■ **What the task asks**
Every record must be repeated exactly; omit any pictures they contain.

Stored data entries
......

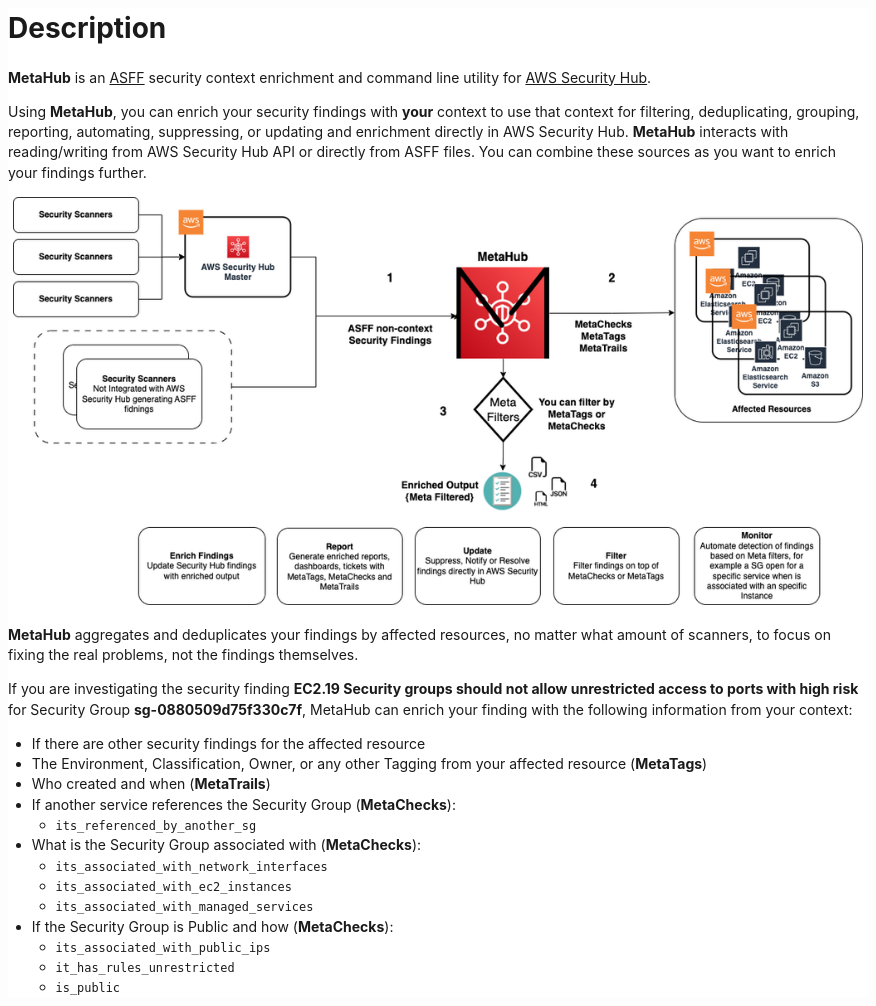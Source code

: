 # Description

**MetaHub** is an [ASFF](https://docs.aws.amazon.com/securityhub/latest/userguide/securityhub-findings-format.html) security context enrichment and command line utility for [AWS Security Hub](https://aws.amazon.com/security-hub). 

Using **MetaHub**, you can enrich your security findings with **your** context to use that context for filtering, deduplicating, grouping, reporting, automating, suppressing, or updating and enrichment directly in AWS Security Hub. **MetaHub** interacts with reading/writing from AWS Security Hub API or directly from ASFF files. You can combine these sources as you want to enrich your findings further.

<p align="center">
  <img src="docs/imgs/diagram-metahub.drawio.png" alt="Diagram" width="850"/>
</p>


**MetaHub** aggregates and deduplicates your findings by affected resources, no matter what amount of scanners, to focus on fixing the real problems, not the findings themselves.

If you are investigating the security finding **EC2.19 Security groups should not allow unrestricted access to ports with high risk** for Security Group **sg-0880509d75f330c7f**, MetaHub can enrich your finding with the following information from your context:

- If there are other security findings for the affected resource
- The Environment, Classification, Owner, or any other Tagging from your affected resource (**MetaTags**)
- Who created and when (**MetaTrails**)
- If another service references the Security Group (**MetaChecks**):
  - `its_referenced_by_another_sg`
- What is the Security Group associated with (**MetaChecks**):
  - `its_associated_with_network_interfaces`
  - `its_associated_with_ec2_instances`
  - `its_associated_with_managed_services`
- If the Security Group is Public and how (**MetaChecks**):
  - `its_associated_with_public_ips`
  - `it_has_rules_unrestricted`
  - `is_public`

......

■ **Solution**
Source code

: # Description

**MetaHub** is an [ASFF](https://docs.aws.amazon.com/securityhub/latest/userguide/securityhub-findings-format.html) security context enrichment and command line utility for [AWS Security Hub](https://aws.amazon.com/security-hub). 

Using **MetaHub**, you can enrich your security findings with **your** context to use that context for filtering, deduplicating, grouping, reporting, automating, suppressing, or updating and enrichment directly in AWS Security Hub. **MetaHub** interacts with reading/writing from AWS Security Hub API or directly from ASFF files. You can combine these sources as you want to enrich your findings further.

<p align="center">
  <img src="docs/imgs/diagram-metahub.drawio.png" alt="Diagram" width="850"/>
</p>


**MetaHub** aggregates and deduplicates your findings by affected resources, no matter what amount of scanners, to focus on fixing the real problems, not the findings themselves.

If you are investigating the security finding **EC2.19 Security groups should not allow unrestricted access to ports with high risk** for Security Group **sg-0880509d75f330c7f**, MetaHub can enrich your finding with the following information from your context:

- If there are other security findings for the affected resource
- The Environment, Classification, Owner, or any other Tagging from your affected resource (**MetaTags**)
- Who created and when (**MetaTrails**)
- If another service references the Security Group (**MetaChecks**):
  - `its_referenced_by_another_sg`
- What is the Security Group associated with (**MetaChecks**):
  - `its_associated_with_network_interfaces`
  - `its_associated_with_ec2_instances`
  - `its_associated_with_managed_services`
- If the Security Group is Public and how (**MetaChecks**):
  - `its_associated_with_public_ips`
  - `it_has_rules_unrestricted`
  - `is_public`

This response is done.